As feedback poured in and the Hollaback! Boston team discussed, we were disappointed; making light of harassment and sexual violence, regardless of gender or what a person is wearing, isn’t okay.
It was just Monday that we wrote about legislative updates being just the beginning in changing the norms that condone upskirting and similar violations in public space. We were thrilled at the speed with which the legislature updated Massachusetts’ outdated peeping tom laws, and share the artist’s excitement that the illustrated behavior is now illegal—but especially now, less than a week after those changes, we can’t afford to make light of the very real experiences of victims of sexual harassment and violence in public.
There are so many ways that women and queer folks are violated in public every day beyond upskirts; there are so many ways in which men and trans* and non-conforming folks can experience the very same humiliating, degrading violation depicted cartoonishly, laughably, here; there is so much more work to be done.

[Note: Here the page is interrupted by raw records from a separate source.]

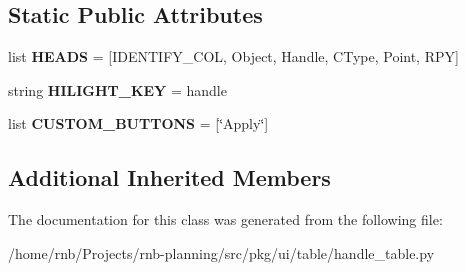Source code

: \subsection*{Static Public Attributes}
\begin{DoxyCompactItemize}
\item 
\mbox{\label{classrnb-planning_1_1src_1_1pkg_1_1ui_1_1table_1_1handle__table_1_1_handle_table_ae7465641653d9ae164cb98af800595df}} 
list {\bfseries H\+E\+A\+DS} = \mbox{[}I\+D\+E\+N\+T\+I\+F\+Y\+\_\+\+C\+OL, \textquotesingle{}Object\textquotesingle{}, \textquotesingle{}Handle\textquotesingle{}, \textquotesingle{}C\+Type\textquotesingle{}, \textquotesingle{}Point\textquotesingle{}, \textquotesingle{}R\+PY\textquotesingle{}\mbox{]}
\item 
\mbox{\label{classrnb-planning_1_1src_1_1pkg_1_1ui_1_1table_1_1handle__table_1_1_handle_table_abffd13d185c383be85cd42505f7adb58}} 
string {\bfseries H\+I\+L\+I\+G\+H\+T\+\_\+\+K\+EY} = \textquotesingle{}handle\textquotesingle{}
\item 
\mbox{\label{classrnb-planning_1_1src_1_1pkg_1_1ui_1_1table_1_1handle__table_1_1_handle_table_aab031eff180c2613f6d1b3fe9cfb2162}} 
list {\bfseries C\+U\+S\+T\+O\+M\+\_\+\+B\+U\+T\+T\+O\+NS} = \mbox{[}\char`\"{}Apply\char`\"{}\mbox{]}
\end{DoxyCompactItemize}
\subsection*{Additional Inherited Members}


The documentation for this class was generated from the following file\+:\begin{DoxyCompactItemize}
\item 
/home/rnb/\+Projects/rnb-\/planning/src/pkg/ui/table/handle\+\_\+table.\+py\end{DoxyCompactItemize}
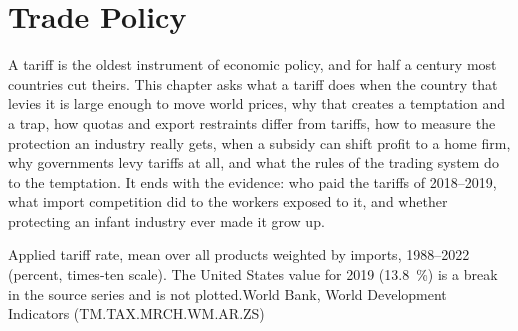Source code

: \chapter{Trade Policy}\label{ch:b3:trade-policy}

A tariff is the oldest instrument of economic policy, and for half a century most
countries cut theirs. This chapter asks what a tariff does when the country that
levies it is large enough to move world prices, why that creates a temptation and
a trap, how quotas and export restraints differ from tariffs, how to measure
the protection an industry really gets, when a subsidy can shift profit to a home
firm, why governments levy tariffs at all, and what the rules of the trading
system do to the temptation. It ends with the evidence: who paid the
tariffs of 2018--2019, what import competition did to the workers exposed to it,
and whether protecting an infant industry ever made it grow up.

\begin{openingchart}{Applied tariff rate, mean over all products weighted by
imports, 1988--2022 (percent, times-ten scale). The United States value for 2019 (13.8~\%)
is a break in the source series and is not plotted.}{World Bank, World
Development Indicators (TM.TAX.MRCH.WM.AR.ZS)}
\end{openingchart}

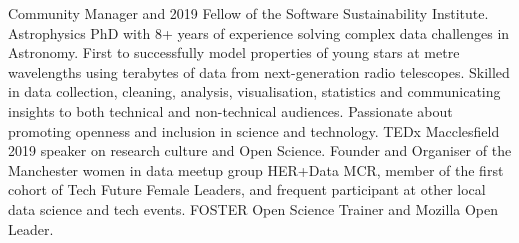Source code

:  \vspace{-6pt}

\begin{cvpubs}
  \cvpub
    {
      \begin{cvlist}
  \item {Community Manager and 2019 Fellow of the Software Sustainability Institute. Astrophysics PhD with 8+ years of experience solving complex data challenges in Astronomy. First to successfully model properties of young stars at metre wavelengths using terabytes of data from next-generation radio telescopes. Skilled in data collection, cleaning, analysis, visualisation, statistics and communicating insights to both technical and non-technical audiences. Passionate about promoting openness and inclusion in science and technology. TEDx Macclesfield 2019 speaker on research culture and Open Science. Founder and Organiser of the Manchester women in data meetup group HER+Data MCR, member of the first cohort of Tech Future Female Leaders, and frequent participant at other local data science and tech events. FOSTER Open Science Trainer and Mozilla Open Leader.}
      \end{cvlist}
    }
\end{cvpubs}

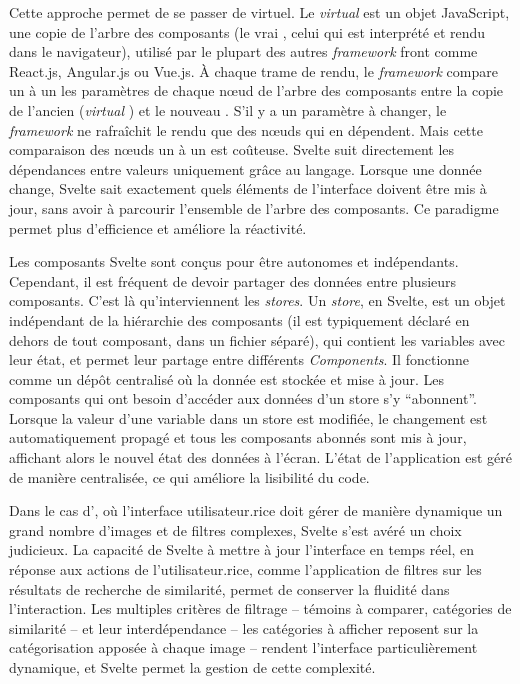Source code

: Cette approche permet de se passer de \dom virtuel. Le \textit{virtual \dom} est un
objet JavaScript, une copie de l'arbre des composants (le vrai \dom,
celui qui est interprété et rendu dans le navigateur), utilisé par le
plupart des autres \textit{framework} front comme React.js, Angular.js ou
Vue.js. À chaque trame de rendu, le \textit{framework} compare un à un les
paramètres de chaque nœud de l'arbre des composants entre la copie de
l'ancien (\textit{virtual \dom}) et le nouveau \dom. S'il y a un paramètre à
changer, le \textit{framework} ne rafraîchit le rendu que des nœuds qui en
dépendent. Mais cette comparaison des nœuds un à un est coûteuse. Svelte
suit directement les dépendances entre valeurs uniquement grâce au
langage. Lorsque une donnée change, Svelte sait exactement quels
éléments de l'interface doivent être mis à jour, sans avoir à parcourir
l'ensemble de l'arbre des composants. Ce paradigme permet plus
d'efficience et améliore la réactivité.

Les composants Svelte sont conçus pour être autonomes et indépendants.
Cependant, il est fréquent de devoir partager des données entre
plusieurs composants. C'est là qu'interviennent les \textit{stores}. Un \textit{store}, en
Svelte, est un objet indépendant de la hiérarchie des composants (il est
typiquement déclaré en dehors de tout composant, dans un fichier
séparé), qui contient les variables avec leur état, et permet leur
partage entre différents \textit{Components}. Il fonctionne comme un dépôt
centralisé où la donnée est stockée et mise à jour. Les composants qui
ont besoin d'accéder aux données d'un store s'y ``abonnent''. Lorsque la
valeur d'une variable dans un store est modifiée, le changement est
automatiquement propagé et tous les composants abonnés sont mis à jour,
affichant alors le nouvel état des données à l'écran. L'état de
l'application est géré de manière centralisée, ce qui améliore la
lisibilité du code.

Dans le cas d'\aikon, où l'interface utilisateur.rice doit gérer de manière
dynamique un grand nombre d'images et de filtres complexes, Svelte s'est
avéré un choix judicieux. La capacité de Svelte à mettre à jour
l'interface en temps réel, en réponse aux actions de l'utilisateur.rice,
comme l'application de filtres sur les résultats de recherche de
similarité, permet de conserver la fluidité dans l'interaction. Les
multiples critères de filtrage -- témoins à comparer, catégories de
similarité -- et leur interdépendance -- les catégories à afficher
reposent sur la catégorisation apposée à chaque image -- rendent
l'interface particulièrement dynamique, et Svelte permet la gestion de
cette complexité.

Hollaback! Boston needs to respect the stories that are shared with us online, in workshops and at events. Collective storytelling is at the core of our mission, and we are continuously inspired by the courage of everyone who shares their experiences—their fears, their violations, their anger and their vulnerability—with us. These experiences are no joke, and unfortunately, this week’s cover makes light of and minimizes very real violations happening in Boston and around the world.